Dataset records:
********
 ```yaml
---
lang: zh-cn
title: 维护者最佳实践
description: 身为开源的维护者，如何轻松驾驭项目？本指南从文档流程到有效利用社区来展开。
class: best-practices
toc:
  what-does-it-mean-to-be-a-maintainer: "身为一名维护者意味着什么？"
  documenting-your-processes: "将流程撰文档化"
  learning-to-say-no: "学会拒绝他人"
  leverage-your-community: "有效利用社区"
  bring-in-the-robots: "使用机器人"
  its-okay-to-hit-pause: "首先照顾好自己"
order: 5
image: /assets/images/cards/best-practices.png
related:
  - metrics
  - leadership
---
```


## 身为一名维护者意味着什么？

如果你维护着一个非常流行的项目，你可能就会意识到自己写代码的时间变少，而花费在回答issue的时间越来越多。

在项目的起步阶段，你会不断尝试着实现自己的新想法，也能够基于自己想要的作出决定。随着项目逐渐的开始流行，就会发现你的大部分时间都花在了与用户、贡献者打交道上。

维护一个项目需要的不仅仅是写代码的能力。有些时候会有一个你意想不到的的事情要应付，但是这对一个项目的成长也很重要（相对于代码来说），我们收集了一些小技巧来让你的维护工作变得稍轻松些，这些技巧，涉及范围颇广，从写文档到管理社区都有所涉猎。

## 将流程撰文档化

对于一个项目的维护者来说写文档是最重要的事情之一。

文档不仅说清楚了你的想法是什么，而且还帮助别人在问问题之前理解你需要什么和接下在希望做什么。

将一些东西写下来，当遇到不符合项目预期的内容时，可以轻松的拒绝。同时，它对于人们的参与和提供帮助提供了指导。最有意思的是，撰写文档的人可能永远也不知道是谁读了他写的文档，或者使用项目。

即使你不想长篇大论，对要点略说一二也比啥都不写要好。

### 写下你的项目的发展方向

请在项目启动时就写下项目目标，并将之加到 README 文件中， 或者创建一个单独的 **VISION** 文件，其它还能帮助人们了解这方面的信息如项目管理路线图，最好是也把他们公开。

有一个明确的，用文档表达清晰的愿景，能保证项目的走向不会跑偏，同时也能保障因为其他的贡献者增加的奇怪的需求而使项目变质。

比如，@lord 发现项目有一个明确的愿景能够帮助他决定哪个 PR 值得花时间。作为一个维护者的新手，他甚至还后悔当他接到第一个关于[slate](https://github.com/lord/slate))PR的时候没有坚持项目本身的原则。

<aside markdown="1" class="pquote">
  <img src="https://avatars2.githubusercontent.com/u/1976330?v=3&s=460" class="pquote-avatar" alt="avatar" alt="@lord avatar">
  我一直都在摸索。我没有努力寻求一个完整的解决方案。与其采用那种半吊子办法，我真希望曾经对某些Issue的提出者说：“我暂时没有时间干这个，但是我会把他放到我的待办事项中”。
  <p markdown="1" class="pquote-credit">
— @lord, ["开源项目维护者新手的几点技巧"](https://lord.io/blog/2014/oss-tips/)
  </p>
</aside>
********
→ WHAT IS EXPECTED
Show all lines in the entries above where the string "class" appears.

→ SOLUTION TO THIS TASK
class: best-practices
<aside markdown="1" class="pquote">
  <img src="https://avatars2.githubusercontent.com/u/1976330?v=3&s=460" class="pquote-avatar" alt="avatar" alt="@lord avatar">
  <p markdown="1" class="pquote-credit">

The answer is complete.